Microfluidics for High School Chemistry Students

Abstract

We present a laboratory experiment that introduces high school chemistry students to microfluidics while teaching fundamental properties of acid-base chemistry. The procedure enables students to create microfluidic systems using nonspecialized equipment that is available in high school classrooms and reagents that are safe, inexpensive, and commercially available. The experiment is designed to ignite creativity and confidence about experimental design in a high school chemistry class. This experiment requires a computer program (e.g., PowerPoint), Shrinky Dink film, a readily available silicone polymer, weak acids, bases, and a colorimetric pH indicator. Over the span of five 45-min class periods, teams of students design and prepare devices in which two different pH solutions mix in a predictable way to create five different pH solutions. Initial device designs are instructive but rarely optimal. During two additional half-class periods, students have the opportunity to use their initial observations to redesign their microfluidic systems to optimize the outcome. The experiment exposes students to cutting-edge science and the design process, and solidifies introductory chemistry concepts including laminar flow, neutralization of weak acids-bases, and polymers.

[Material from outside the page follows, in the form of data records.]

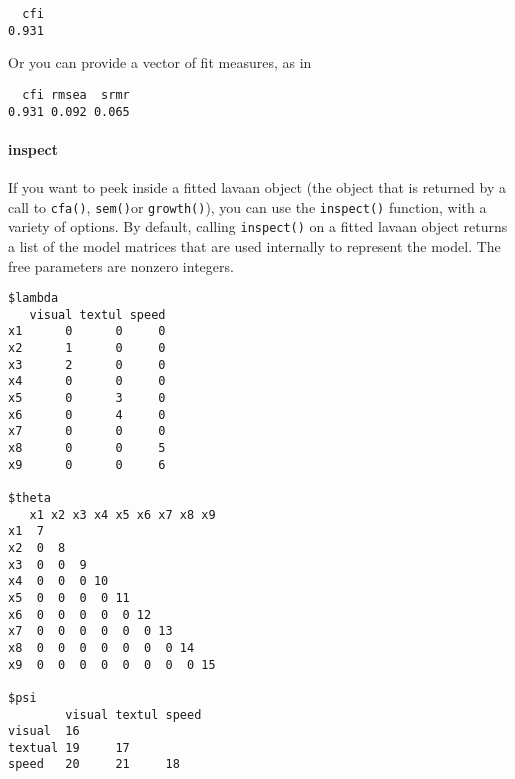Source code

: \begin{verbatim}
  cfi 
0.931 
\end{verbatim}

Or you can provide a vector of fit measures, as in

\begin{Shaded}
\begin{Highlighting}[]
\NormalTok{(}\NormalTok{,}\NormalTok{,}\NormalTok{))}
\end{Highlighting}
\end{Shaded}

\begin{verbatim}
  cfi rmsea  srmr 
0.931 0.092 0.065 
\end{verbatim}

\hypertarget{inspect}{%
\paragraph{inspect}\label{inspect}}

If you want to peek inside a fitted lavaan object (the object that is
returned by a call to \texttt{cfa()}, \texttt{sem()}or
\texttt{growth()}), you can use the \texttt{inspect()} function, with a
variety of options. By default, calling \texttt{inspect()} on a fitted
lavaan object returns a list of the model matrices that are used
internally to represent the model. The free parameters are nonzero
integers.

\begin{Shaded}
\begin{Highlighting}[]
\StringTok{ }
\end{Highlighting}
\end{Shaded}

\begin{verbatim}
$lambda
   visual textul speed
x1      0      0     0
x2      1      0     0
x3      2      0     0
x4      0      0     0
x5      0      3     0
x6      0      4     0
x7      0      0     0
x8      0      0     5
x9      0      0     6

$theta
   x1 x2 x3 x4 x5 x6 x7 x8 x9
x1  7                        
x2  0  8                     
x3  0  0  9                  
x4  0  0  0 10               
x5  0  0  0  0 11            
x6  0  0  0  0  0 12         
x7  0  0  0  0  0  0 13      
x8  0  0  0  0  0  0  0 14   
x9  0  0  0  0  0  0  0  0 15

$psi
        visual textul speed
visual  16                 
textual 19     17          
speed   20     21     18   
\end{verbatim}

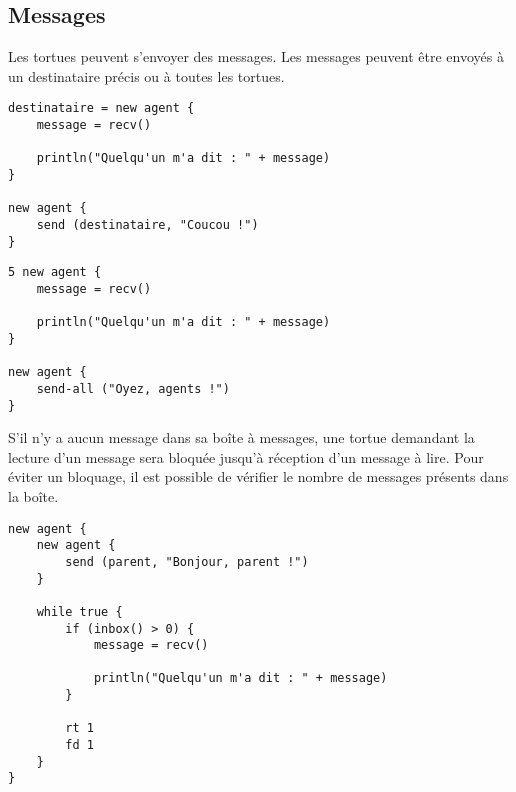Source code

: \subsection{Messages}

Les tortues peuvent s'envoyer des messages. Les messages peuvent être envoyés à un destinataire précis ou à toutes les tortues.

\begin{verbatim}
destinataire = new agent {
    message = recv()

    println("Quelqu'un m'a dit : " + message)
}

new agent {
    send (destinataire, "Coucou !")
}
\end{verbatim}

\begin{verbatim}
5 new agent {
    message = recv()

    println("Quelqu'un m'a dit : " + message)
}

new agent {
    send-all ("Oyez, agents !")
}
\end{verbatim}

S'il n'y a aucun message dans sa boîte à messages, une tortue demandant la lecture d'un message sera bloquée jusqu'à réception d'un message à lire. Pour éviter un bloquage, il est possible de vérifier le nombre de messages présents dans la boîte.

\begin{verbatim}
new agent {
    new agent {
        send (parent, "Bonjour, parent !")
    }

    while true {
        if (inbox() > 0) {
            message = recv()

            println("Quelqu'un m'a dit : " + message)
        }

        rt 1
        fd 1
    }
}
\end{verbatim}


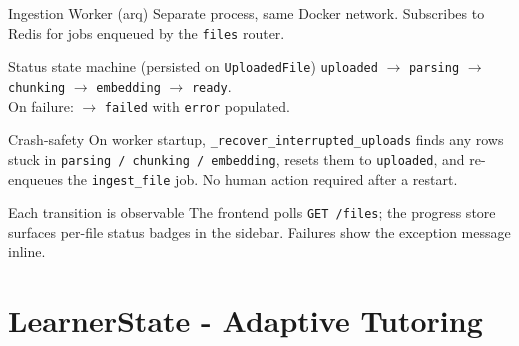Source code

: \documentclass[aspectratio=169, 10pt]{beamer}
\begin{document}
\begin{frame}{Ingestion Worker (arq)}
  \scriptsize
  Separate process, same Docker network. Subscribes to Redis for jobs
  enqueued by the \texttt{files} router.

  \begin{block}{Status state machine (persisted on \texttt{UploadedFile})}
    \scriptsize
    \texttt{uploaded} $\to$ \texttt{parsing} $\to$ \texttt{chunking} $\to$
    \texttt{embedding} $\to$ \texttt{ready}.\\[2pt]
    On failure: $\to$ \texttt{failed} with \texttt{error} populated.
  \end{block}

  \begin{block}{Crash-safety}
    \scriptsize
    On worker startup, \texttt{\_recover\_interrupted\_uploads} finds any
    rows stuck in \texttt{parsing / chunking / embedding}, resets them to
    \texttt{uploaded}, and re-enqueues the \texttt{ingest\_file} job.
    No human action required after a restart.
  \end{block}

  \begin{block}{Each transition is observable}
    \scriptsize
    The frontend polls \texttt{GET /files}; the progress store
    surfaces per-file status badges in the sidebar. Failures show the
    exception message inline.
  \end{block}
\end{frame}

\section{LearnerState - Adaptive Tutoring}
\end{document}

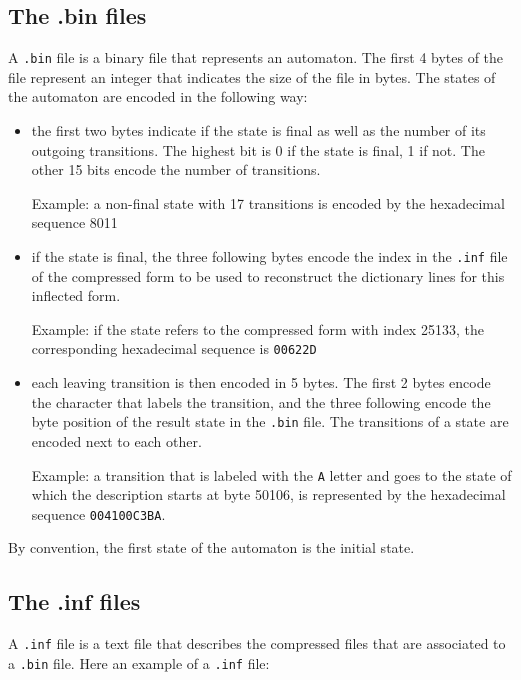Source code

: \subsection{The .bin files}
A \verb$.bin$ file is a binary file that represents an automaton. The first 4
bytes of the file represent an integer that indicates the size of the file in
bytes. The states of the automaton are encoded in the following way:
\begin{itemize}

  \item the first two bytes indicate if the state is final as well as the number
  of its outgoing transitions. The highest bit is 0 if the state is final, 1 if
  not. The other 15 bits encode the number of transitions.

  \bigskip Example: a non-final state with 17 transitions is encoded by the
  hexadecimal sequence 8011
  

  \bigskip \item if the state is final, the three following bytes encode the
  index in the \verb+.inf+ file of the compressed form to be used to reconstruct
  the dictionary lines for this inflected form.

  
  \bigskip Example: if the state refers to the compressed form with index 25133,
  the corresponding hexadecimal sequence is \verb+00622D+
  

  \bigskip \item each leaving transition is then encoded in 5 bytes. The first 2
  bytes encode the character that labels the transition, and the three following
  encode the byte position of the result state in the \verb+.bin+ file. The
  transitions of a state are encoded next to each other.

  \bigskip Example: a transition that is labeled with the \verb+A+ letter and
  goes to the state of which the description starts at byte 50106, is represented
  by the hexadecimal sequence \verb+004100C3BA+.

\end{itemize}

\bigskip
\noindent By convention, the first state of the automaton is the initial state.

\subsection{The .inf files}
A \verb+.inf+ file is a text file that describes the compressed files that are
associated to a \verb+.bin+ file. Here an example of a \verb+.inf+ file:

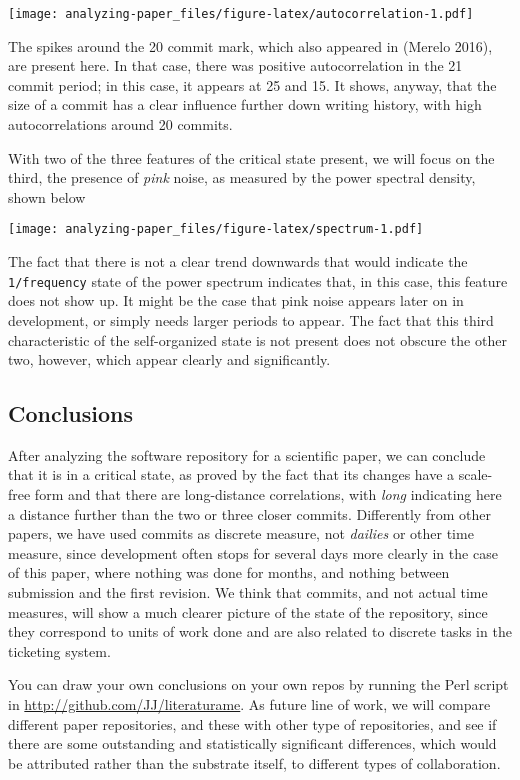 \documentclass[]{article}
\begin{document}
\texttt{[image: analyzing-paper\_files/figure-latex/autocorrelation-1.pdf]}

The spikes around the 20 commit mark, which also appeared in (Merelo
2016), are present here. In that case, there was positive
autocorrelation in the 21 commit period; in this case, it appears at 25
and 15. It shows, anyway, that the size of a commit has a clear
influence further down writing history, with high autocorrelations
around 20 commits.

With two of the three features of the critical state present, we will
focus on the third, the presence of \emph{pink} noise, as measured by
the power spectral density, shown below

\texttt{[image: analyzing-paper\_files/figure-latex/spectrum-1.pdf]}

The fact that there is not a clear trend downwards that would indicate
the \texttt{1/frequency} state of the power spectrum indicates that, in
this case, this feature does not show up. It might be the case that pink
noise appears later on in development, or simply needs larger periods to
appear. The fact that this third characteristic of the self-organized
state is not present does not obscure the other two, however, which
appear clearly and significantly.

\hypertarget{conc}{\subsection{Conclusions}\label{conc}}

After analyzing the software repository for a scientific paper, we can
conclude that it is in a critical state, as proved by the fact that its
changes have a scale-free form and that there are long-distance
correlations, with \emph{long} indicating here a distance further than
the two or three closer commits. Differently from other papers, we have
used commits as discrete measure, not \emph{dailies} or other time
measure, since development often stops for several days more clearly in
the case of this paper, where nothing was done for months, and nothing
between submission and the first revision. We think that commits, and
not actual time measures, will show a much clearer picture of the state
of the repository, since they correspond to units of work done and are
also related to discrete tasks in the ticketing system.

You can draw your own conclusions on your own repos by running the Perl
script in \url{http://github.com/JJ/literaturame}. As future line of
work, we will compare different paper repositories, and these with other
type of repositories, and see if there are some outstanding and
statistically significant differences, which would be attributed rather
than the substrate itself, to different types of collaboration.
\end{document}
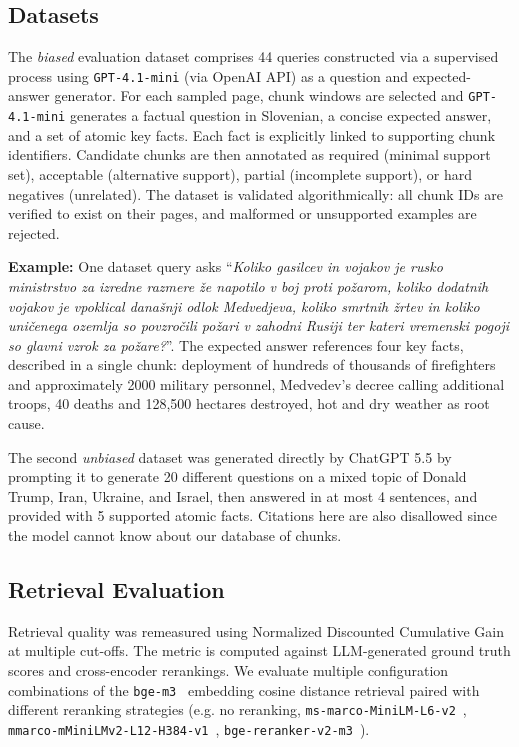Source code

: \documentclass[conference]{IEEEtran}
\begin{document}
\subsection{Datasets}
The \textit{biased} evaluation dataset comprises 44 queries constructed via a supervised process using \texttt{GPT-4.1-mini} (via OpenAI API) as a question and expected-answer generator. For each sampled page, chunk windows are selected and \texttt{GPT-4.1-mini} generates a factual question in Slovenian, a concise expected answer, and a set of atomic key facts. Each fact is explicitly linked to supporting chunk identifiers. Candidate chunks are then annotated as required (minimal support set), acceptable (alternative support), partial (incomplete support), or hard negatives (unrelated). The dataset is validated algorithmically: all chunk IDs are verified to exist on their pages, and malformed or unsupported examples are rejected.

\textbf{Example:} One dataset query asks ``\textit{Koliko gasilcev in vojakov je rusko ministrstvo za izredne razmere že napotilo v boj proti požarom, koliko dodatnih vojakov je vpoklical današnji odlok Medvedjeva, koliko smrtnih žrtev in koliko uničenega ozemlja so povzročili požari v zahodni Rusiji ter kateri vremenski pogoji so glavni vzrok za požare?}''. The expected answer references four key facts, described in a single chunk: deployment of hundreds of thousands of firefighters and approximately 2000 military personnel, Medvedev's decree calling additional troops, 40 deaths and 128,500 hectares destroyed, hot and dry weather as root cause.

The second \textit{unbiased} dataset was generated directly by ChatGPT 5.5 by prompting it to generate 20 different questions on a mixed topic of Donald Trump, Iran, Ukraine, and Israel, then answered in at most 4 sentences, and provided with 5 supported atomic facts. Citations here are also disallowed since the model cannot know about our database of chunks.

\subsection{Retrieval Evaluation}
Retrieval quality was remeasured using Normalized Discounted Cumulative Gain at multiple cut-offs. The metric is computed against LLM-generated ground truth scores and cross-encoder rerankings. We evaluate multiple configuration combinations of the \texttt{bge-m3}~\cite{bge_m3} embedding cosine distance retrieval paired with different reranking strategies (e.g. no reranking, \texttt{ms-marco-MiniLM-L6-v2}~\cite{ms_marco_minilm_l6_v2}, \texttt{mmarco-mMiniLMv2-L12-H384-v1}~\cite{mmarco_minilmv2_l12_h384}, \texttt{bge-reranker-v2-m3}~\cite{bge_reranker_v2_m3}).
\end{document}
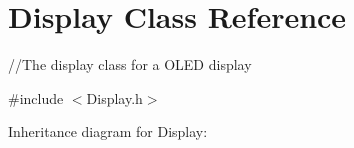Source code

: \hypertarget{classDisplay}{}\section{Display Class Reference}
\label{classDisplay}


//\+The display class for a O\+L\+ED display  




{\ttfamily \#include $<$Display.\+h$>$}



Inheritance diagram for Display\+:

Keywords: Acids/Bases; Aqueous Solution Chemistry; Collaborative/Cooperative Learning; Hands-On Learning/Manipulatives; High School/Introductory Chemistry; Inquiry-Based/Discovery Learning; Laboratory Instruction; Liquids; Microscale Lab; Problem Solving/Decision Making.

Figure 1

Fabrication and operation of the microfluidic device. (A) A microfluidic design is double printed (approximately 1.6× larger than the final desired dimensions) onto Shrinky Dink film using a laser printer. (B) The printed patterns are cut to size and submerged in hot oil (150 °C) until the film shrinks completely (30–60 s). (C) The shrunken design is removed quickly from the oil and gently flattened between two glass plates. (D) The cleaned and dry design is taped to the bottom of a Petri dish, and (E) PDMS elastomer is poured in the dish to completely cover the design. (F) A vacuum pump is used to degas the PDMS elastomer before it is cured in a 60 °C oven overnight. (G) Once the PDMS has fully cured, the microfluidic device is cut to the desired size using a razor. Inlets and outlets are created using a biopsy punch, and the final device is assembled by attaching the PDMS device to a glass slide with double-sided tape. (H) Liquid samples are added to the device (shown here as yellow and blue droplets covering the inlets) using a pipet. Flow is achieved by attaching a syringe to the outlet of the device using a short piece of flexible tubing. Gently pulling the syringe plunger creates a vacuum that draws the samples through the device toward the outlet.

Figure 2

Summative assessment results. We surveyed two independent classes of chemistry students in the same school, with the same teacher for the same course (different semesters), who either participated (N = 52; labeled as participants) or did not participate (N = 78; labeled as nonparticipants) in the microfluidics experiment.